═══ DATASET CONTENT
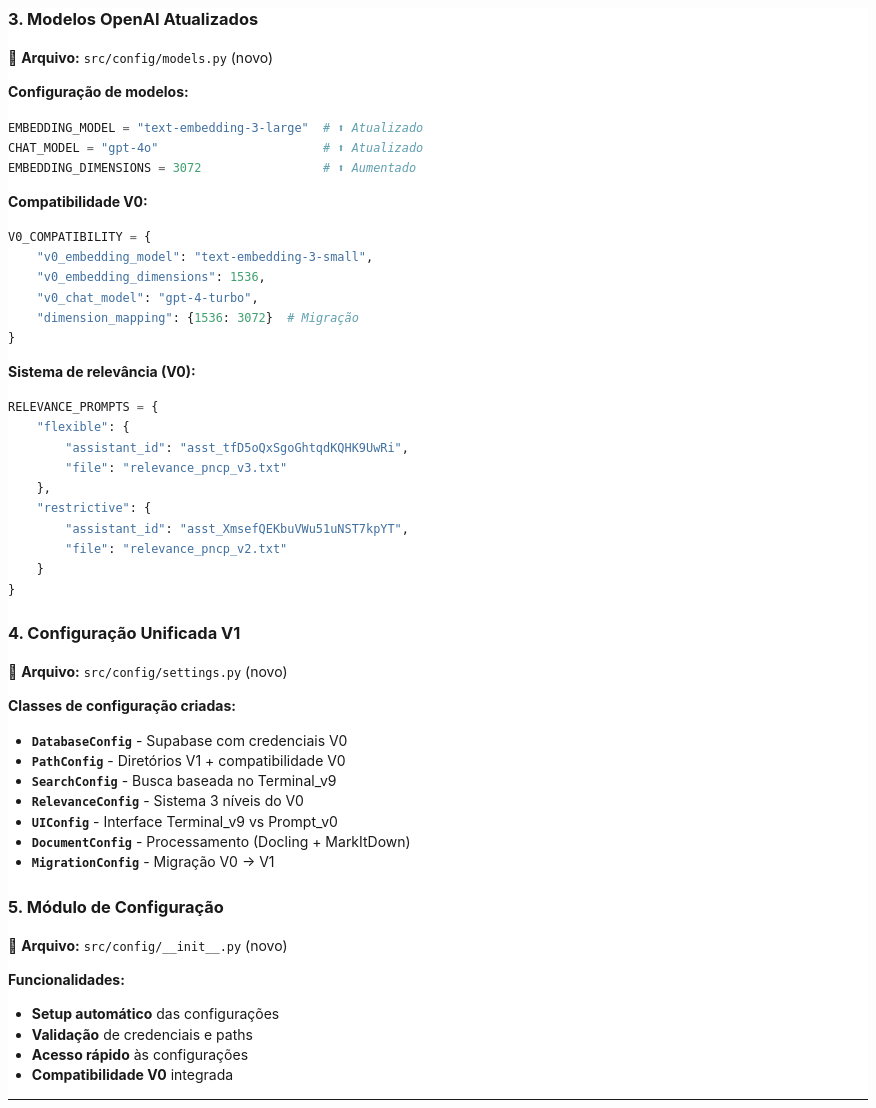 ### **3. Modelos OpenAI Atualizados**
📄 **Arquivo:** `src/config/models.py` (novo)

**Configuração de modelos:**
```python
EMBEDDING_MODEL = "text-embedding-3-large"  # ⬆️ Atualizado
CHAT_MODEL = "gpt-4o"                       # ⬆️ Atualizado
EMBEDDING_DIMENSIONS = 3072                 # ⬆️ Aumentado
```

**Compatibilidade V0:**
```python
V0_COMPATIBILITY = {
    "v0_embedding_model": "text-embedding-3-small",
    "v0_embedding_dimensions": 1536,
    "v0_chat_model": "gpt-4-turbo",
    "dimension_mapping": {1536: 3072}  # Migração
}
```

**Sistema de relevância (V0):**
```python
RELEVANCE_PROMPTS = {
    "flexible": {
        "assistant_id": "asst_tfD5oQxSgoGhtqdKQHK9UwRi",
        "file": "relevance_pncp_v3.txt"
    },
    "restrictive": {
        "assistant_id": "asst_XmsefQEKbuVWu51uNST7kpYT",
        "file": "relevance_pncp_v2.txt"
    }
}
```

### **4. Configuração Unificada V1**
📄 **Arquivo:** `src/config/settings.py` (novo)

**Classes de configuração criadas:**
- **`DatabaseConfig`** - Supabase com credenciais V0
- **`PathConfig`** - Diretórios V1 + compatibilidade V0
- **`SearchConfig`** - Busca baseada no Terminal_v9
- **`RelevanceConfig`** - Sistema 3 níveis do V0
- **`UIConfig`** - Interface Terminal_v9 vs Prompt_v0
- **`DocumentConfig`** - Processamento (Docling + MarkItDown)
- **`MigrationConfig`** - Migração V0 → V1

### **5. Módulo de Configuração**
📄 **Arquivo:** `src/config/__init__.py` (novo)

**Funcionalidades:**
- **Setup automático** das configurações
- **Validação** de credenciais e paths
- **Acesso rápido** às configurações
- **Compatibilidade V0** integrada

---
══════
* WHAT YOU WILL DO *
Go through the data and copy every line that includes "Arquivo".

* YOUR SOLUTION *
📄 **Arquivo:** `src/config/models.py` (novo)
📄 **Arquivo:** `src/config/settings.py` (novo)
📄 **Arquivo:** `src/config/__init__.py` (novo)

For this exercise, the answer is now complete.